Not a person on earth can teach you how to die, because no-one who died ever lived to tell the tale.
“I do not fear death. I had been dead for billions and billions of years before I was born, and had not suffered the slightest inconvenience from it.”Mark Twain
“Why should I fear death? If I am, death is not. If death is, I am not. Why should I fear that which cannot exist when I do?”Epicurus
“I have wrestled with death. It is the most unexciting contest you can imagine. It takes place in an impalpable greyness, with nothing underfoot, with nothing around, without spectators, without clamour, without glory, without the great desire of victory, without the great fear of defeat, in a sickly atmosphere of tepid skepticism, without much belief in your own right, and still less in that of your adversary.”Joseph Conrad
“Each day, we wake slightly altered, and the person we were yesterday is dead. So why, one could say, be afraid of death, when death comes all the time?”John Updike
“If you don’t know how to die, don’t worry; Nature will tell you what to do on the spot, fully and adequately. She will do this job perfectly for you; don’t bother your head about it.”Montaigne
The most biting tragedy of all is allowing death to dull our spark; to restrain us with a short leash, trapping us in a life of grey mediocrity—safe, but colourless, like the frightened young mother who locks her son inside and smothers him with love, cutting off his oxygen, and ensuring a life of retardation. Courage and risk are ingredients of a well-lived life: to put one’s best foot forward with a spirit of adventure, despite the danger. When these things are absent, we exist as frightened spectres, lacking in true substance and already half-dead. Every waking moment carries a choice: affirmation of life, filled with courageous deeds of dedicated participation, or negation, whereby we recoil into our cowardly shells, barely able to peek out at the madness of our unforgiving universe, lest it tramples us into oblivion.
“Death is nothing, but to live defeated is to die every day.”Napoleon Bonaparte
“Try as much as possible to be wholly alive with all your might, and when you laugh, laugh like hell. And when you get angry, get good and angry. Try to be alive. You will be dead soon enough.”William Saroyan
“A man with outward courage dares to die; a man with inner courage dares to live.”Lao Tzu
“I don’t want to die without any scars.”Chuck Palahniuk
“Whatever you want to do, do it now. There are only so many tomorrows.”Michael Landon
“The fear of death follows from the fear of life. A man who lives fully is prepared to die at any time.”Mark Twain
Though we spend much of our lives jostling for position, mercilessly chained to our desks in an attempt to climb the ladder of recognition, Death sweeps away the hustle and grind as if it were just another dusty doorstep to be cleaned—as inconsequential as a grain of sand, worn down from the body of a miniscule sea creature. Status isn’t in Death’s vocabulary. Why must it be in ours?

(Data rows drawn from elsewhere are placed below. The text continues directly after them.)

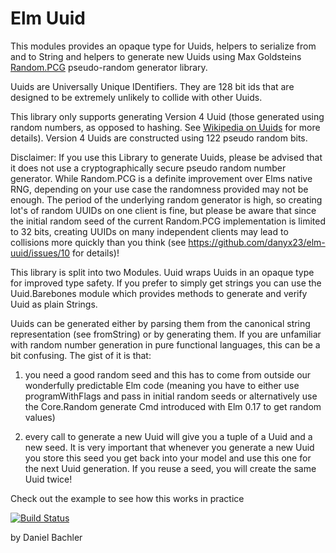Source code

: # Elm Uuid

This modules provides an opaque type for Uuids, helpers to serialize
from and to String and helpers to generate new Uuids using Max Goldsteins
[Random.PCG](http://package.elm-lang.org/packages/mgold/elm-random-pcg/latest/Random-Pcg)
pseudo-random generator library.

Uuids are Universally Unique IDentifiers. They are 128 bit ids that are
designed to be extremely unlikely to collide with other Uuids.

This library only supports generating Version 4 Uuid (those generated using
random numbers, as opposed to hashing. See
[Wikipedia on Uuids](https://en.wikipedia.org/wiki/Universally_unique_identifier#Version_4_.28random.29)
for more details). Version 4 Uuids are constructed using 122 pseudo random bits.

Disclaimer: If you use this Library to generate Uuids, please be advised
that it does not use a cryptographically secure pseudo random number generator.
While Random.PCG is a definite improvement over Elms native RNG, depending
on your use case the randomness provided may not be enough. The
period of the underlying random generator is high, so creating lot's of random
UUIDs on one client is fine, but please be aware that since the initial random
seed of the current Random.PCG implementation is limited to 32 bits, creating
UUIDs on many independent clients may lead to collisions more quickly than you
think (see https://github.com/danyx23/elm-uuid/issues/10 for details)!

This library is split into two Modules. Uuid wraps Uuids in
an opaque type for improved type safety. If you prefer to simply get strings
you can use the Uuid.Barebones module which provides methods to generate
and verify Uuid as plain Strings.

Uuids can be generated either by parsing them from the canonical string representation
(see fromString) or by generating them. If you are unfamiliar with random number generation
in pure functional languages, this can be a bit confusing. The gist of it is that:

1. you need a good random seed and this has to come from outside our wonderfully
predictable Elm code (meaning you have to either use programWithFlags and pass in
initial random seeds or alternatively use the Core.Random generate Cmd introduced
with Elm 0.17 to get random values)

2. every call to generate a new Uuid will give you a tuple of a Uuid and a new
seed. It is very important that whenever you generate a new Uuid you store this
seed you get back into your model and use this one for the next Uuid generation.
If you reuse a seed, you will create the same Uuid twice!

Check out the example to see how this works in practice

[![Build Status](https://travis-ci.org/danyx23/elm-uuid.svg?branch=master)](https://travis-ci.org/danyx23/elm-uuid)

by Daniel Bachler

“Death makes equal the high and low.”John Heywood
“You may be proud, wise, and fine, but death will wipe you off the face of the earth as though you were no more than mice burrowing under the floor, and your posterity, your history, your immortal geniuses will burn or freeze together with the earthly globe.”Anton Chekhov
“Everything is ridiculous if one thinks of death.”Thomas Bernhard
“The day which we fear as our last is but the birthday of eternity.”Seneca
Above all else, death can help us to illuminate the one thing that we all desperately crave and need, something that motivates us beyond measure, pushing us onwards despite the reality of our nihilistic universe: meaning. The ultimate gift from Death, purchased, packaged, and decorated with a silk ribbon, is to encourage us to find something to live for. When we figure out what’s personally meaningful to us, we discover the very reason that we’re alive.
“No one really knows why they are alive until they know what they’d die for.”Martin Luther King Jr
Boredom is a state of mind that makes most people horribly uncomfortable. When all occupations temporarily leave us, and we’re left floundering alone with our thoughts, we might bear witness to a creeping sense of lethargy that seems to enclose our very souls, spawning an instinctive desire to liberate ourselves from the grievous tedium of nothingness, away from the intense feelings of apathy, depression, weariness and languor. Escape seems the logical solution to such apparent ghastliness.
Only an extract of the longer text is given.